■ Exercise aim: Could you reproduce the lines below from the one with "Good Afternoon! 👋" through the one with "SDET for Deloitte!"? Keep both ends and add nothing.

[Saved data entries]
+ + + +
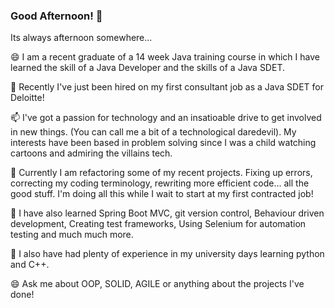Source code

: ### Good Afternoon! 👋
Its always afternoon somewhere... 


😄  I am a recent graduate of a 14 week Java training course in which I have learned the skill of a Java Developer and the skills of a Java SDET.

🌱  Recently I've just been hired on my first consultant job as a Java SDET for Deloitte!

📫  I've got a passion for technology and an insatioable drive to get involved in new things. (You can call me a bit of a technological daredevil). My interests have been based in problem solving since I was a child watching cartoons and admiring the villains tech.

🤔  Currently I am refactoring some of my recent projects. Fixing up errors, correcting my coding terminology, rewriting more efficient code... all the good stuff. I'm doing all this while I wait to start at my first contracted job!

🔭  I have also learned Spring Boot MVC, git version control, Behaviour driven development, Creating test frameworks, Using Selenium for automation testing and much much more.

💬  I also have had plenty of experience in my university days learning python and C++. 

😄  Ask me about OOP, SOLID, AGILE or anything about the projects I've done!

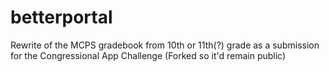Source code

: # betterportal
Rewrite of the MCPS gradebook from 10th or 11th(?) grade as a submission for the Congressional App Challenge
(Forked so it'd remain public)
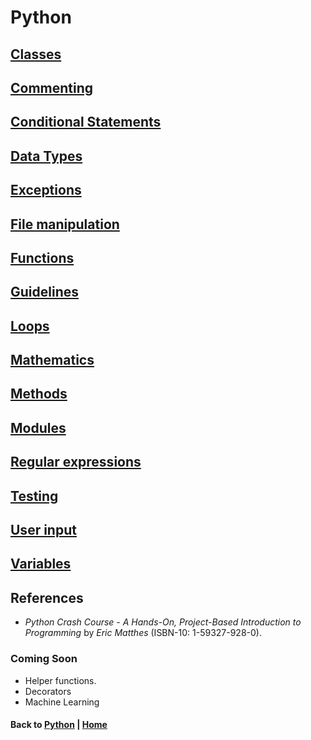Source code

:# Python 

## [Classes](classes.md)

## [Commenting](comments.md)

## [Conditional Statements](conditionals.md)

## [Data Types](data_types.md)

## [Exceptions](exceptions.md)

## [File manipulation](files.md)

## [Functions](functions.md)

## [Guidelines](guidelines.md)

## [Loops](loops.md)

## [Mathematics](mathematics.md)

## [Methods](methods.md)

## [Modules](modules.md)

## [Regular expressions](regexs.md)

## [Testing](testing.md)

## [User input](user_input.md)

## [Variables](variables.md)

## References 
- *Python Crash Course - A Hands-On, Project-Based Introduction to Programming* by *Eric Matthes* (ISBN-10: 1-59327-928-0).

### Coming Soon
- Helper functions.
- Decorators
- Machine Learning

#### Back to [Python](../README.md) | [Home](../README.md) 

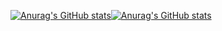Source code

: [![Anurag's GitHub stats](https://github-readme-stats.vercel.app/api?username=realcodestudio)](https://github.com/anuraghazra/github-readme-stats)[![Anurag's GitHub stats](https://github-readme-stats.vercel.app/api?username=starwpr)](https://github.com/anuraghazra/github-readme-stats)

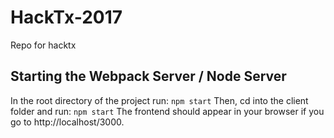 # HackTx-2017

Repo for hacktx

## Starting the Webpack Server / Node Server
In the root directory of the project run:
`npm start`
Then, cd into the client folder and run:
`npm start`
The frontend should appear in your browser if you go to http://localhost/3000.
+ + + +
■ Your response:
: ### Good Afternoon! 👋
Its always afternoon somewhere... 


😄  I am a recent graduate of a 14 week Java training course in which I have learned the skill of a Java Developer and the skills of a Java SDET.

🌱  Recently I've just been hired on my first consultant job as a Java SDET for Deloitte!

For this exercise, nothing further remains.